● **Work task**: Write out the records word for word.

● **Extracted entries**:
• • • •

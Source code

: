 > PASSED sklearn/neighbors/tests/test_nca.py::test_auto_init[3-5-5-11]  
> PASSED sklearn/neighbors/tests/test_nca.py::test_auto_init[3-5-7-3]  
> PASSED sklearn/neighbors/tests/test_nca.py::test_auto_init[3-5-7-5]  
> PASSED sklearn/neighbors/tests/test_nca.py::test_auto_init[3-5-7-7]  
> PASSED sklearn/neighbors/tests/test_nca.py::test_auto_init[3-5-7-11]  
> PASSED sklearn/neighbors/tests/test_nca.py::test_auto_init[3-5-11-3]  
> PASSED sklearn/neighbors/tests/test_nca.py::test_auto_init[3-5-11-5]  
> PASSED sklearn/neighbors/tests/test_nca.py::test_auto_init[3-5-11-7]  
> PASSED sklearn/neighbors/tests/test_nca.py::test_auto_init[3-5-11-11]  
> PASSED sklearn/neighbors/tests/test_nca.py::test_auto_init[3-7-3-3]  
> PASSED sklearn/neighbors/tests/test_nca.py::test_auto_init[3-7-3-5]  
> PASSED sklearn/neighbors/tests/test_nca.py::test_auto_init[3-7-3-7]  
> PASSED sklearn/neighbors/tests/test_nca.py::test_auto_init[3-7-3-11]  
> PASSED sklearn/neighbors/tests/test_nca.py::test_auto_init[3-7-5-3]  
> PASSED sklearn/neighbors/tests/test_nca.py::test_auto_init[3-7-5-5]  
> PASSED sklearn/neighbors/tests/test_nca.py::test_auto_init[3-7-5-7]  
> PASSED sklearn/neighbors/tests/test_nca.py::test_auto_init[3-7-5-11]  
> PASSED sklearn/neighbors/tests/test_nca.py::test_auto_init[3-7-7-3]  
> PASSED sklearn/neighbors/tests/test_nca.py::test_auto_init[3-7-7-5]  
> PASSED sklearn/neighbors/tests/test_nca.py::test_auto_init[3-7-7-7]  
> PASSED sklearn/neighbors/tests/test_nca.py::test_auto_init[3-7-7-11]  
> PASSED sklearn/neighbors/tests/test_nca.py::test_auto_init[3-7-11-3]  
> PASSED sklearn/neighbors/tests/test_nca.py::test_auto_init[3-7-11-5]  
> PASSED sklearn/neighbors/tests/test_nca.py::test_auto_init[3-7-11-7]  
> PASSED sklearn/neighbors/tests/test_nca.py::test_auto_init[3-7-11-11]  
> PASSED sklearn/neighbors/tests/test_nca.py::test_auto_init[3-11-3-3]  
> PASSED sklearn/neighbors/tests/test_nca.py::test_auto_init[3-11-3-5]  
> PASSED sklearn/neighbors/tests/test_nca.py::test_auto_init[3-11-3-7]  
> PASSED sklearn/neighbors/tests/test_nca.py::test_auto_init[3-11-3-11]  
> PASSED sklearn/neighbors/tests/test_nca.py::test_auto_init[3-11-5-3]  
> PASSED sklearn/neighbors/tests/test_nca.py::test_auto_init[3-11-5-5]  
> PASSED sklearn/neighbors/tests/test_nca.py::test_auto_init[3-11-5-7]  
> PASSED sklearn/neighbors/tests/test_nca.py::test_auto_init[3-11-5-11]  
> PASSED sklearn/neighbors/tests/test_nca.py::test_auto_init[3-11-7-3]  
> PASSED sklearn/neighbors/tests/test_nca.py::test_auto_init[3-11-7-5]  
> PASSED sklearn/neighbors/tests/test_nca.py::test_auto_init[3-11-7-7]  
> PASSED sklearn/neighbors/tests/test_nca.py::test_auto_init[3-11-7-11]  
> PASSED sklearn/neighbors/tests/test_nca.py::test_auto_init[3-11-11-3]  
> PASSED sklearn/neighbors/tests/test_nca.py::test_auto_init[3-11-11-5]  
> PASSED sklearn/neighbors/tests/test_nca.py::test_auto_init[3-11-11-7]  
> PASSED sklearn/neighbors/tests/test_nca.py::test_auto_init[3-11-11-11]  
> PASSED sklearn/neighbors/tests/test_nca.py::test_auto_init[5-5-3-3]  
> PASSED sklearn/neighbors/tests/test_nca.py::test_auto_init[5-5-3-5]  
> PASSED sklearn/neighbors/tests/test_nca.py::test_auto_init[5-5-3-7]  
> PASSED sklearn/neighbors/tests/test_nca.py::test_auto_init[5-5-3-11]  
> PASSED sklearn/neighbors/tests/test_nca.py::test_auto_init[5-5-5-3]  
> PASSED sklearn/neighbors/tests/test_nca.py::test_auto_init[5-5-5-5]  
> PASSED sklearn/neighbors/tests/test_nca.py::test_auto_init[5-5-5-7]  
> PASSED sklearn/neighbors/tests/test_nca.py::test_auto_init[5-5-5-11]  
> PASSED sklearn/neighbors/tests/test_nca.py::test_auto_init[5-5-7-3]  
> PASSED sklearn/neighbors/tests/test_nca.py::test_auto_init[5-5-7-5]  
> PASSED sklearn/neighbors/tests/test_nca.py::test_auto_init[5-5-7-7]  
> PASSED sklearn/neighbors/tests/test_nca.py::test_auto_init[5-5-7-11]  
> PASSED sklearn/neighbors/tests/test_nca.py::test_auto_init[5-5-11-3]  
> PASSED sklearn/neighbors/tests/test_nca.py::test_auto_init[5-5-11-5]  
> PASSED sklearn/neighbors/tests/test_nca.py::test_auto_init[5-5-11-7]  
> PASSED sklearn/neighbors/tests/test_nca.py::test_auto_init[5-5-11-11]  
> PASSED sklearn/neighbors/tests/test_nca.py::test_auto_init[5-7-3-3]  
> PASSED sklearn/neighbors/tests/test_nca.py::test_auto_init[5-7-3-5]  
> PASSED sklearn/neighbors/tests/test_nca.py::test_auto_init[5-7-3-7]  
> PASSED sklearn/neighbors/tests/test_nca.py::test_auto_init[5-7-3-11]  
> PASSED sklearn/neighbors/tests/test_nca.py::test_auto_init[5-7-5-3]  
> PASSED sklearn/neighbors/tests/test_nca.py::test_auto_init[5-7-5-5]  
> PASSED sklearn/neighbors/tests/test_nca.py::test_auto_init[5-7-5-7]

• • • •

● **Written reply**:
Source code

: > PASSED sklearn/neighbors/tests/test_nca.py::test_auto_init[3-5-5-11]  
> PASSED sklearn/neighbors/tests/test_nca.py::test_auto_init[3-5-7-3]  
> PASSED sklearn/neighbors/tests/test_nca.py::test_auto_init[3-5-7-5]  
> PASSED sklearn/neighbors/tests/test_nca.py::test_auto_init[3-5-7-7]  
> PASSED sklearn/neighbors/tests/test_nca.py::test_auto_init[3-5-7-11]  
> PASSED sklearn/neighbors/tests/test_nca.py::test_auto_init[3-5-11-3]  
> PASSED sklearn/neighbors/tests/test_nca.py::test_auto_init[3-5-11-5]  
> PASSED sklearn/neighbors/tests/test_nca.py::test_auto_init[3-5-11-7]  
> PASSED sklearn/neighbors/tests/test_nca.py::test_auto_init[3-5-11-11]  
> PASSED sklearn/neighbors/tests/test_nca.py::test_auto_init[3-7-3-3]  
> PASSED sklearn/neighbors/tests/test_nca.py::test_auto_init[3-7-3-5]  
> PASSED sklearn/neighbors/tests/test_nca.py::test_auto_init[3-7-3-7]  
> PASSED sklearn/neighbors/tests/test_nca.py::test_auto_init[3-7-3-11]  
> PASSED sklearn/neighbors/tests/test_nca.py::test_auto_init[3-7-5-3]  
> PASSED sklearn/neighbors/tests/test_nca.py::test_auto_init[3-7-5-5]  
> PASSED sklearn/neighbors/tests/test_nca.py::test_auto_init[3-7-5-7]  
> PASSED sklearn/neighbors/tests/test_nca.py::test_auto_init[3-7-5-11]  
> PASSED sklearn/neighbors/tests/test_nca.py::test_auto_init[3-7-7-3]  
> PASSED sklearn/neighbors/tests/test_nca.py::test_auto_init[3-7-7-5]  
> PASSED sklearn/neighbors/tests/test_nca.py::test_auto_init[3-7-7-7]  
> PASSED sklearn/neighbors/tests/test_nca.py::test_auto_init[3-7-7-11]  
> PASSED sklearn/neighbors/tests/test_nca.py::test_auto_init[3-7-11-3]  
> PASSED sklearn/neighbors/tests/test_nca.py::test_auto_init[3-7-11-5]  
> PASSED sklearn/neighbors/tests/test_nca.py::test_auto_init[3-7-11-7]  
> PASSED sklearn/neighbors/tests/test_nca.py::test_auto_init[3-7-11-11]  
> PASSED sklearn/neighbors/tests/test_nca.py::test_auto_init[3-11-3-3]  
> PASSED sklearn/neighbors/tests/test_nca.py::test_auto_init[3-11-3-5]  
> PASSED sklearn/neighbors/tests/test_nca.py::test_auto_init[3-11-3-7]  
> PASSED sklearn/neighbors/tests/test_nca.py::test_auto_init[3-11-3-11]  
> PASSED sklearn/neighbors/tests/test_nca.py::test_auto_init[3-11-5-3]  
> PASSED sklearn/neighbors/tests/test_nca.py::test_auto_init[3-11-5-5]  
> PASSED sklearn/neighbors/tests/test_nca.py::test_auto_init[3-11-5-7]  
> PASSED sklearn/neighbors/tests/test_nca.py::test_auto_init[3-11-5-11]  
> PASSED sklearn/neighbors/tests/test_nca.py::test_auto_init[3-11-7-3]  
> PASSED sklearn/neighbors/tests/test_nca.py::test_auto_init[3-11-7-5]  
> PASSED sklearn/neighbors/tests/test_nca.py::test_auto_init[3-11-7-7]  
> PASSED sklearn/neighbors/tests/test_nca.py::test_auto_init[3-11-7-11]  
> PASSED sklearn/neighbors/tests/test_nca.py::test_auto_init[3-11-11-3]  
> PASSED sklearn/neighbors/tests/test_nca.py::test_auto_init[3-11-11-5]  
> PASSED sklearn/neighbors/tests/test_nca.py::test_auto_init[3-11-11-7]  
> PASSED sklearn/neighbors/tests/test_nca.py::test_auto_init[3-11-11-11]  
> PASSED sklearn/neighbors/tests/test_nca.py::test_auto_init[5-5-3-3]  
> PASSED sklearn/neighbors/tests/test_nca.py::test_auto_init[5-5-3-5]  
> PASSED sklearn/neighbors/tests/test_nca.py::test_auto_init[5-5-3-7]  
> PASSED sklearn/neighbors/tests/test_nca.py::test_auto_init[5-5-3-11]  
> PASSED sklearn/neighbors/tests/test_nca.py::test_auto_init[5-5-5-3]  
> PASSED sklearn/neighbors/tests/test_nca.py::test_auto_init[5-5-5-5]  
> PASSED sklearn/neighbors/tests/test_nca.py::test_auto_init[5-5-5-7]  
> PASSED sklearn/neighbors/tests/test_nca.py::test_auto_init[5-5-5-11]  
> PASSED sklearn/neighbors/tests/test_nca.py::test_auto_init[5-5-7-3]  
> PASSED sklearn/neighbors/tests/test_nca.py::test_auto_init[5-5-7-5]  
> PASSED sklearn/neighbors/tests/test_nca.py::test_auto_init[5-5-7-7]  
> PASSED sklearn/neighbors/tests/test_nca.py::test_auto_init[5-5-7-11]  
> PASSED sklearn/neighbors/tests/test_nca.py::test_auto_init[5-5-11-3]  
> PASSED sklearn/neighbors/tests/test_nca.py::test_auto_init[5-5-11-5]  
> PASSED sklearn/neighbors/tests/test_nca.py::test_auto_init[5-5-11-7]  
> PASSED sklearn/neighbors/tests/test_nca.py::test_auto_init[5-5-11-11]  
> PASSED sklearn/neighbors/tests/test_nca.py::test_auto_init[5-7-3-3]  
> PASSED sklearn/neighbors/tests/test_nca.py::test_auto_init[5-7-3-5]  
> PASSED sklearn/neighbors/tests/test_nca.py::test_auto_init[5-7-3-7]  
> PASSED sklearn/neighbors/tests/test_nca.py::test_auto_init[5-7-3-11]  
> PASSED sklearn/neighbors/tests/test_nca.py::test_auto_init[5-7-5-3]  
> PASSED sklearn/neighbors/tests/test_nca.py::test_auto_init[5-7-5-5]  
> PASSED sklearn/neighbors/tests/test_nca.py::test_auto_init[5-7-5-7]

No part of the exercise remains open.